_SUPPLIED MATERIAL_
■ ■ ■ ■ ■
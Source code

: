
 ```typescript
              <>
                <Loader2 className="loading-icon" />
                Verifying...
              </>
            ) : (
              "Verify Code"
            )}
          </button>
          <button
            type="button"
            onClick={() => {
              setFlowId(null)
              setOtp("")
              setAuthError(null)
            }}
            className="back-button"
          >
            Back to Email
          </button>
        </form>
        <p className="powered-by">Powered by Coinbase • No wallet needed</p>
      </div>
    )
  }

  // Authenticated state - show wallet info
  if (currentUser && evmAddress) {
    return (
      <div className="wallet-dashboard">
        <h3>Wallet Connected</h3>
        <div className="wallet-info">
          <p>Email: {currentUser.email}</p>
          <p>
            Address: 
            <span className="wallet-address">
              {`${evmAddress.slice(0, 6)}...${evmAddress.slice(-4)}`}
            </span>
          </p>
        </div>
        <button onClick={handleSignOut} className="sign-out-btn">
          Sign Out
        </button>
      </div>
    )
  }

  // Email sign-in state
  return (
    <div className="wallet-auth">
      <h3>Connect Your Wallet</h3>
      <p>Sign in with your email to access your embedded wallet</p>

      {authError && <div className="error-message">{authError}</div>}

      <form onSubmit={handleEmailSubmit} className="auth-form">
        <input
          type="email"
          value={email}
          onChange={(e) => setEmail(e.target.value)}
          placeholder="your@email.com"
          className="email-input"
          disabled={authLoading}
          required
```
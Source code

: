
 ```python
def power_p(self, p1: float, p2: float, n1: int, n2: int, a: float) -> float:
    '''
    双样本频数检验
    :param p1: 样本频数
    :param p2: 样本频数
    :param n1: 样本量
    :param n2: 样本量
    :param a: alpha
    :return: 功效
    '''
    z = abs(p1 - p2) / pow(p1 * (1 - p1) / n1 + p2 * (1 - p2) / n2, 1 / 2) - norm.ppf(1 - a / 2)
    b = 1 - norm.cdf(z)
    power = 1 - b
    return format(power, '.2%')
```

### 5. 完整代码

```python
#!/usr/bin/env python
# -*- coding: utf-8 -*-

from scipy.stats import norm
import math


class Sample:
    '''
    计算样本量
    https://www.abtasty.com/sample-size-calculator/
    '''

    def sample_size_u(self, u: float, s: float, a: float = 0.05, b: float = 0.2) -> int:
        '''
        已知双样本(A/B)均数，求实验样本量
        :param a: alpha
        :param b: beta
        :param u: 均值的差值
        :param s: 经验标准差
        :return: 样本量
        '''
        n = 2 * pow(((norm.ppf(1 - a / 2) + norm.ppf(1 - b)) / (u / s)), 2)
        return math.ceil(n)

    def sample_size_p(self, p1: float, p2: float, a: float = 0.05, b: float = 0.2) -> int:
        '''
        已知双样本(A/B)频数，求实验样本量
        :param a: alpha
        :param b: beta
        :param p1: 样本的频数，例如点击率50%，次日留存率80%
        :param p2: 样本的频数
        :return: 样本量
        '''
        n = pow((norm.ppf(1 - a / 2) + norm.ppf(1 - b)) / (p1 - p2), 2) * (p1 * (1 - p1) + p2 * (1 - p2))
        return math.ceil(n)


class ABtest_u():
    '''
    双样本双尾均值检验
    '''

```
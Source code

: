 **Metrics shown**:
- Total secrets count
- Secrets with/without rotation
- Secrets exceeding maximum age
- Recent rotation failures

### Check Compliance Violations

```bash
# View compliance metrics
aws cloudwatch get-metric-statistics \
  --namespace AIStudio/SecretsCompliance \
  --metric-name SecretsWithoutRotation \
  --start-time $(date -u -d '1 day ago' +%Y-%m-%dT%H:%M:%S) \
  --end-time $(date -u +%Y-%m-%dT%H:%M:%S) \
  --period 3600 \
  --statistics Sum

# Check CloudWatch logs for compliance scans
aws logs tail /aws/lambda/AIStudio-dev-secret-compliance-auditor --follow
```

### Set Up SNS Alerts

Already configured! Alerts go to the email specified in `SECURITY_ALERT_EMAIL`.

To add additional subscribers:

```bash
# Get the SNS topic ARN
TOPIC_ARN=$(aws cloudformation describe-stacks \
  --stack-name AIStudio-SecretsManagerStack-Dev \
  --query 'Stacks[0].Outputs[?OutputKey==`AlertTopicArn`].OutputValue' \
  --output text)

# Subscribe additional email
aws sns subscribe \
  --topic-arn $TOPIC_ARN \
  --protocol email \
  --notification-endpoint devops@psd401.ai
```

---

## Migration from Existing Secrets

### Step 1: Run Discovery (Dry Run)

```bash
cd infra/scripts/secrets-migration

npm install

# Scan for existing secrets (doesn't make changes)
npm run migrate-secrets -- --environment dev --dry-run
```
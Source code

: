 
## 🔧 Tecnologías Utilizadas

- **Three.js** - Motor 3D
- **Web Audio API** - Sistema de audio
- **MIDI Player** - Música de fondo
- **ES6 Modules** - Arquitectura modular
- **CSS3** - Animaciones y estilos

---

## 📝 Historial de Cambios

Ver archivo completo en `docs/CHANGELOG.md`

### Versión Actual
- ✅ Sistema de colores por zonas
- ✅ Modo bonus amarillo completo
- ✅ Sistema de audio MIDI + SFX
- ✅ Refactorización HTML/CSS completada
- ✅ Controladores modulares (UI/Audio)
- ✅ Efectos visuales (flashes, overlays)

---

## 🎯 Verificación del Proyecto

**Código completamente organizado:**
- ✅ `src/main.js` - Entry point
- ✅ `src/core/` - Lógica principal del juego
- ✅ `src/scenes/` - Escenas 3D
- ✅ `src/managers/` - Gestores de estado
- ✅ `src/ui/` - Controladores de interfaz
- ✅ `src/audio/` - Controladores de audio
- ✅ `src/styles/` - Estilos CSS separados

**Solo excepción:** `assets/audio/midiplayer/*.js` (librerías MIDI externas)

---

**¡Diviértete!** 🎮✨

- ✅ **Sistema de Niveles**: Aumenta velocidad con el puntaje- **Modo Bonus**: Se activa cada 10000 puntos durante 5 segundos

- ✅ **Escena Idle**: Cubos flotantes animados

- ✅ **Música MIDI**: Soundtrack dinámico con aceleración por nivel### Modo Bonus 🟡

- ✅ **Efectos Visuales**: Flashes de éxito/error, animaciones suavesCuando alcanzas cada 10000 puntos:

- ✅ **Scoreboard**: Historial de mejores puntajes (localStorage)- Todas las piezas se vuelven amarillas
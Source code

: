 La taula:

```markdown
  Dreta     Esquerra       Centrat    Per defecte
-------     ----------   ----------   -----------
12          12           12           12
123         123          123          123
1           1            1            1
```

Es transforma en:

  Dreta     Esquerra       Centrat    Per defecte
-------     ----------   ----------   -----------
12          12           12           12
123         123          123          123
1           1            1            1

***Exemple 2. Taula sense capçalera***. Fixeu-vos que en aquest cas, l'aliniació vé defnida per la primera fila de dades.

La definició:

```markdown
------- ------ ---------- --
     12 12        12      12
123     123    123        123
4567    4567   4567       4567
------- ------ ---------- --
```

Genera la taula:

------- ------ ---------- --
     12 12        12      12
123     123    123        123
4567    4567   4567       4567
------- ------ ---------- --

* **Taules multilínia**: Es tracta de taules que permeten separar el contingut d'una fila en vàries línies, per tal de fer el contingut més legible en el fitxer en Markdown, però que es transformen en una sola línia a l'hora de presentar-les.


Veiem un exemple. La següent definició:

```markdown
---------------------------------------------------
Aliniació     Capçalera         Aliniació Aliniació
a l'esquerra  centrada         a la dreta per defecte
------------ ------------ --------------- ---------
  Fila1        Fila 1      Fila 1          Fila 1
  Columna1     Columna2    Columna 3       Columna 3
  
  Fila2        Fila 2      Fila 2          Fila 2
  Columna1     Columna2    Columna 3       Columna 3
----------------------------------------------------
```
■ ■ ■ ■ ■
_TASK TO COMPLETE_
Print out the records exactly as they were entered.

_OUTPUT_
Source code

:
 ```typescript
              <>
                <Loader2 className="loading-icon" />
                Verifying...
              </>
            ) : (
              "Verify Code"
            )}
          </button>
          <button
            type="button"
            onClick={() => {
              setFlowId(null)
              setOtp("")
              setAuthError(null)
            }}
            className="back-button"
          >
            Back to Email
          </button>
        </form>
        <p className="powered-by">Powered by Coinbase • No wallet needed</p>
      </div>
    )
  }

  // Authenticated state - show wallet info
  if (currentUser && evmAddress) {
    return (
      <div className="wallet-dashboard">
        <h3>Wallet Connected</h3>
        <div className="wallet-info">
          <p>Email: {currentUser.email}</p>
          <p>
            Address: 
            <span className="wallet-address">
              {`${evmAddress.slice(0, 6)}...${evmAddress.slice(-4)}`}
            </span>
          </p>
        </div>
        <button onClick={handleSignOut} className="sign-out-btn">
          Sign Out
        </button>
      </div>
    )
  }

  // Email sign-in state
  return (
    <div className="wallet-auth">
      <h3>Connect Your Wallet</h3>
      <p>Sign in with your email to access your embedded wallet</p>

      {authError && <div className="error-message">{authError}</div>}

      <form onSubmit={handleEmailSubmit} className="auth-form">
        <input
          type="email"
          value={email}
          onChange={(e) => setEmail(e.target.value)}
          placeholder="your@email.com"
          className="email-input"
          disabled={authLoading}
          required
```
Source code

:
 ```python
def power_p(self, p1: float, p2: float, n1: int, n2: int, a: float) -> float:
    '''
    双样本频数检验
    :param p1: 样本频数
    :param p2: 样本频数
    :param n1: 样本量
    :param n2: 样本量
    :param a: alpha
    :return: 功效
    '''
    z = abs(p1 - p2) / pow(p1 * (1 - p1) / n1 + p2 * (1 - p2) / n2, 1 / 2) - norm.ppf(1 - a / 2)
    b = 1 - norm.cdf(z)
    power = 1 - b
    return format(power, '.2%')
```

### 5. 完整代码

```python
#!/usr/bin/env python
# -*- coding: utf-8 -*-

from scipy.stats import norm
import math


class Sample:
    '''
    计算样本量
    https://www.abtasty.com/sample-size-calculator/
    '''

    def sample_size_u(self, u: float, s: float, a: float = 0.05, b: float = 0.2) -> int:
        '''
        已知双样本(A/B)均数，求实验样本量
        :param a: alpha
        :param b: beta
        :param u: 均值的差值
        :param s: 经验标准差
        :return: 样本量
        '''
        n = 2 * pow(((norm.ppf(1 - a / 2) + norm.ppf(1 - b)) / (u / s)), 2)
        return math.ceil(n)

    def sample_size_p(self, p1: float, p2: float, a: float = 0.05, b: float = 0.2) -> int:
        '''
        已知双样本(A/B)频数，求实验样本量
        :param a: alpha
        :param b: beta
        :param p1: 样本的频数，例如点击率50%，次日留存率80%
        :param p2: 样本的频数
        :return: 样本量
        '''
        n = pow((norm.ppf(1 - a / 2) + norm.ppf(1 - b)) / (p1 - p2), 2) * (p1 * (1 - p1) + p2 * (1 - p2))
        return math.ceil(n)


class ABtest_u():
    '''
    双样本双尾均值检验
    '''

```
Source code

: **Metrics shown**:
- Total secrets count
- Secrets with/without rotation
- Secrets exceeding maximum age
- Recent rotation failures

### Check Compliance Violations

```bash
# View compliance metrics
aws cloudwatch get-metric-statistics \
  --namespace AIStudio/SecretsCompliance \
  --metric-name SecretsWithoutRotation \
  --start-time $(date -u -d '1 day ago' +%Y-%m-%dT%H:%M:%S) \
  --end-time $(date -u +%Y-%m-%dT%H:%M:%S) \
  --period 3600 \
  --statistics Sum

# Check CloudWatch logs for compliance scans
aws logs tail /aws/lambda/AIStudio-dev-secret-compliance-auditor --follow
```

### Set Up SNS Alerts

Already configured! Alerts go to the email specified in `SECURITY_ALERT_EMAIL`.

To add additional subscribers:

```bash
# Get the SNS topic ARN
TOPIC_ARN=$(aws cloudformation describe-stacks \
  --stack-name AIStudio-SecretsManagerStack-Dev \
  --query 'Stacks[0].Outputs[?OutputKey==`AlertTopicArn`].OutputValue' \
  --output text)

# Subscribe additional email
aws sns subscribe \
  --topic-arn $TOPIC_ARN \
  --protocol email \
  --notification-endpoint devops@psd401.ai
```

---

## Migration from Existing Secrets

### Step 1: Run Discovery (Dry Run)

```bash
cd infra/scripts/secrets-migration

npm install

# Scan for existing secrets (doesn't make changes)
npm run migrate-secrets -- --environment dev --dry-run
```
Source code

: 
## 🔧 Tecnologías Utilizadas

- **Three.js** - Motor 3D
- **Web Audio API** - Sistema de audio
- **MIDI Player** - Música de fondo
- **ES6 Modules** - Arquitectura modular
- **CSS3** - Animaciones y estilos

---

## 📝 Historial de Cambios

Ver archivo completo en `docs/CHANGELOG.md`

### Versión Actual
- ✅ Sistema de colores por zonas
- ✅ Modo bonus amarillo completo
- ✅ Sistema de audio MIDI + SFX
- ✅ Refactorización HTML/CSS completada
- ✅ Controladores modulares (UI/Audio)
- ✅ Efectos visuales (flashes, overlays)

---

## 🎯 Verificación del Proyecto

**Código completamente organizado:**
- ✅ `src/main.js` - Entry point
- ✅ `src/core/` - Lógica principal del juego
- ✅ `src/scenes/` - Escenas 3D
- ✅ `src/managers/` - Gestores de estado
- ✅ `src/ui/` - Controladores de interfaz
- ✅ `src/audio/` - Controladores de audio
- ✅ `src/styles/` - Estilos CSS separados

**Solo excepción:** `assets/audio/midiplayer/*.js` (librerías MIDI externas)

---

**¡Diviértete!** 🎮✨

- ✅ **Sistema de Niveles**: Aumenta velocidad con el puntaje- **Modo Bonus**: Se activa cada 10000 puntos durante 5 segundos

- ✅ **Escena Idle**: Cubos flotantes animados

- ✅ **Música MIDI**: Soundtrack dinámico con aceleración por nivel### Modo Bonus 🟡

- ✅ **Efectos Visuales**: Flashes de éxito/error, animaciones suavesCuando alcanzas cada 10000 puntos:

- ✅ **Scoreboard**: Historial de mejores puntajes (localStorage)- Todas las piezas se vuelven amarillas
Source code

: La taula:

```markdown
  Dreta     Esquerra       Centrat    Per defecte
-------     ----------   ----------   -----------
12          12           12           12
123         123          123          123
1           1            1            1
```

Es transforma en:

  Dreta     Esquerra       Centrat    Per defecte
-------     ----------   ----------   -----------
12          12           12           12
123         123          123          123
1           1            1            1

***Exemple 2. Taula sense capçalera***. Fixeu-vos que en aquest cas, l'aliniació vé defnida per la primera fila de dades.

La definició:

```markdown
------- ------ ---------- --
     12 12        12      12
123     123    123        123
4567    4567   4567       4567
------- ------ ---------- --
```

Genera la taula:

------- ------ ---------- --
     12 12        12      12
123     123    123        123
4567    4567   4567       4567
------- ------ ---------- --

* **Taules multilínia**: Es tracta de taules que permeten separar el contingut d'una fila en vàries línies, per tal de fer el contingut més legible en el fitxer en Markdown, però que es transformen en una sola línia a l'hora de presentar-les.


Veiem un exemple. La següent definició:

```markdown
---------------------------------------------------
Aliniació     Capçalera         Aliniació Aliniació
a l'esquerra  centrada         a la dreta per defecte
------------ ------------ --------------- ---------
  Fila1        Fila 1      Fila 1          Fila 1
  Columna1     Columna2    Columna 3       Columna 3
  
  Fila2        Fila 2      Fila 2          Fila 2
  Columna1     Columna2    Columna 3       Columna 3
----------------------------------------------------
```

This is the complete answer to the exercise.